_YOUR OBJECTIVE_: Using the data that follows, give again word for word the lines between the one holding "City: Affton" and the one holding "The connector supports", inclusive. Omit the pictures.

_DATA SHOWN_:
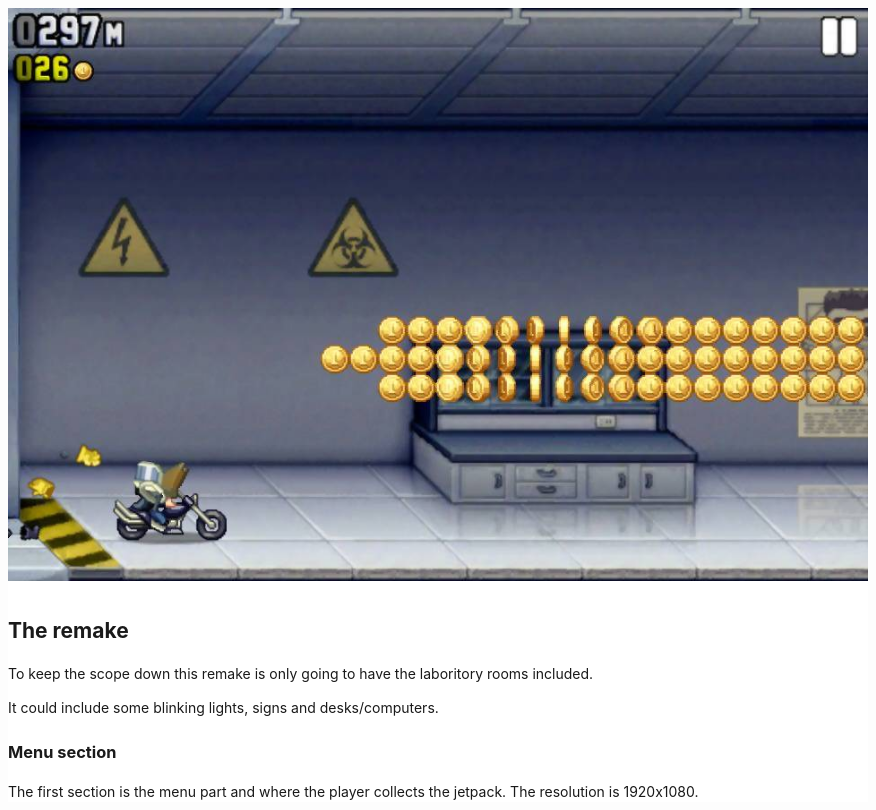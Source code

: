 ![hallway_2](./assets/coins.jpg)

## The remake

To keep the scope down this remake is only going to have the laboritory rooms included.

It could include some blinking lights, signs and desks/computers.

### Menu section

The first section is the menu part and where the player collects the jetpack. The resolution is 1920x1080.
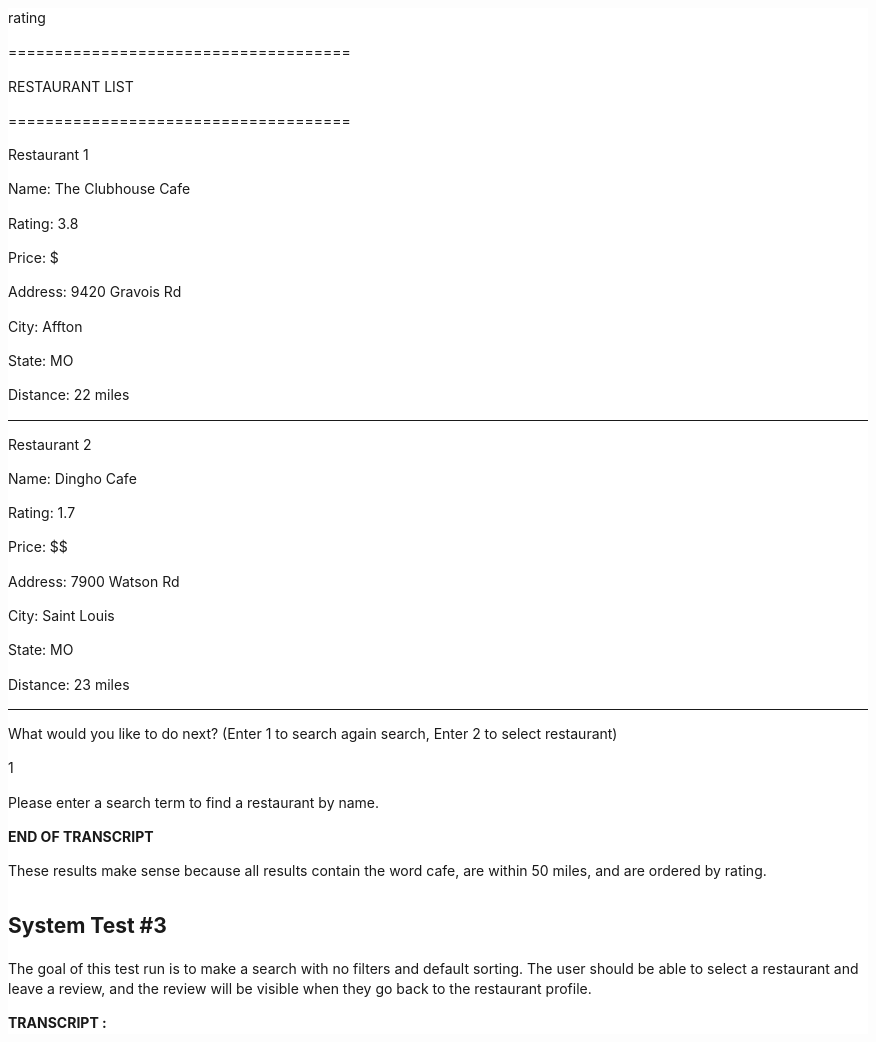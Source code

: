 rating

=====================================

RESTAURANT LIST           

=====================================

Restaurant 1

Name: The Clubhouse Cafe

Rating: 3.8

Price: $

Address: 9420 Gravois Rd

City: Affton

State: MO

Distance: 22 miles

-------------------------------------

Restaurant 2

Name: Dingho Cafe

Rating: 1.7

Price: $$

Address: 7900 Watson Rd

City: Saint Louis

State: MO

Distance: 23 miles

-------------------------------------

What would you like to do next? (Enter 1 to search again search, Enter 2 to select restaurant)

1

Please enter a search term to find a restaurant by name.

**END OF TRANSCRIPT**

These results make sense because all results contain the word cafe, are within 50 miles, and are ordered by rating.

## System Test #3

The goal of this test run is to make a search with no filters and default sorting. The user should be able to select a restaurant and
leave a review, and the review will be visible when they go back to the restaurant profile.

**TRANSCRIPT :**
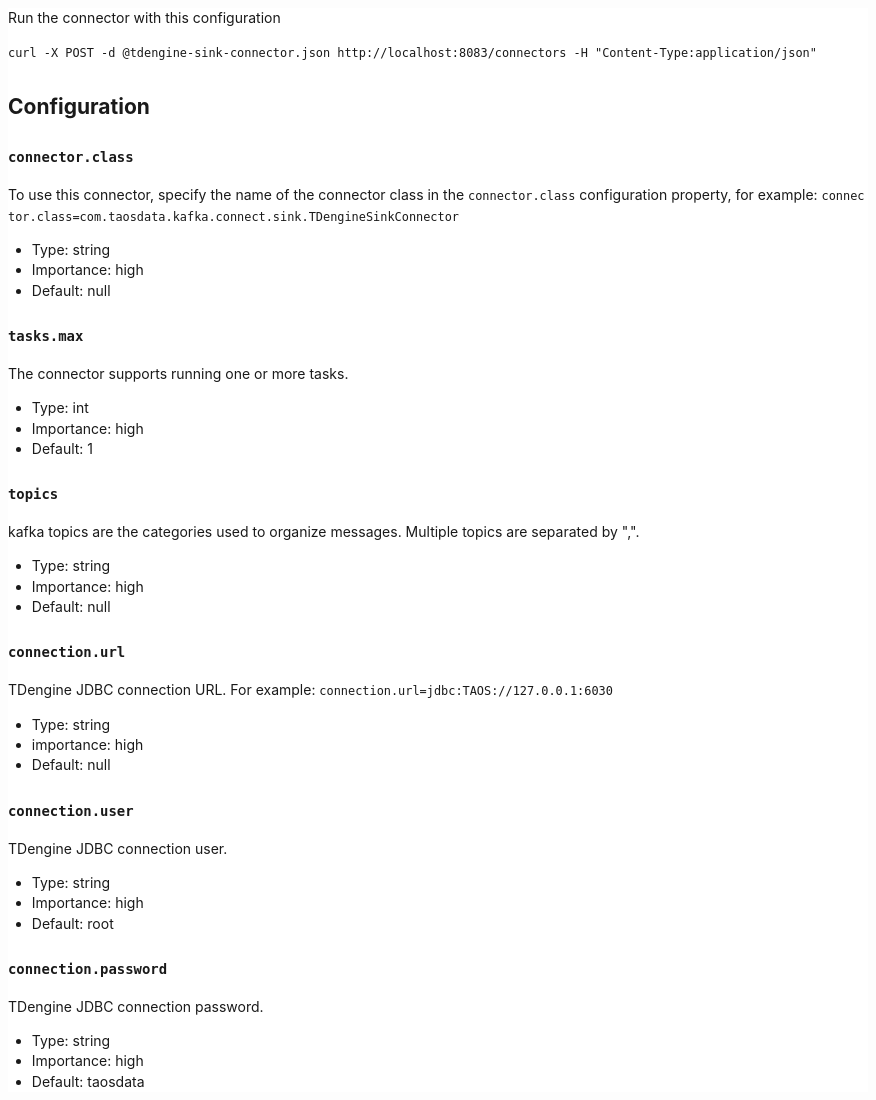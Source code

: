 Run the connector with this configuration

```shell
curl -X POST -d @tdengine-sink-connector.json http://localhost:8083/connectors -H "Content-Type:application/json"
```

## Configuration

### `connector.class`

To use this connector, specify the name of the connector class in the `connector.class` configuration property, for example: `connector.class=com.taosdata.kafka.connect.sink.TDengineSinkConnector`

- Type: string
- Importance: high
- Default: null

### `tasks.max`

The connector supports running one or more tasks.

- Type: int
- Importance: high
- Default: 1

### `topics`

kafka topics are the categories used to organize messages. Multiple topics are separated by ",".

- Type: string
- Importance: high
- Default: null

### `connection.url`

TDengine JDBC connection URL. For example: `connection.url=jdbc:TAOS://127.0.0.1:6030`

- Type: string
- importance: high
- Default: null

### `connection.user`

TDengine JDBC connection user.

- Type: string
- Importance: high
- Default: root

### `connection.password`

TDengine JDBC connection password.

- Type: string
- Importance: high
- Default: taosdata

_COMPLETED EXERCISE_:
City: Affton

State: MO

Distance: 22 miles

-------------------------------------

Restaurant 2

Name: Dingho Cafe

Rating: 1.7

Price: $$

Address: 7900 Watson Rd

City: Saint Louis

State: MO

Distance: 23 miles

-------------------------------------

What would you like to do next? (Enter 1 to search again search, Enter 2 to select restaurant)

1

Please enter a search term to find a restaurant by name.

**END OF TRANSCRIPT**

These results make sense because all results contain the word cafe, are within 50 miles, and are ordered by rating.

## System Test #3

The goal of this test run is to make a search with no filters and default sorting. The user should be able to select a restaurant and
leave a review, and the review will be visible when they go back to the restaurant profile.

**TRANSCRIPT :**
Source code

: Run the connector with this configuration

```shell
curl -X POST -d @tdengine-sink-connector.json http://localhost:8083/connectors -H "Content-Type:application/json"
```

## Configuration

### `connector.class`

To use this connector, specify the name of the connector class in the `connector.class` configuration property, for example: `connector.class=com.taosdata.kafka.connect.sink.TDengineSinkConnector`

- Type: string
- Importance: high
- Default: null

### `tasks.max`

The connector supports running one or more tasks.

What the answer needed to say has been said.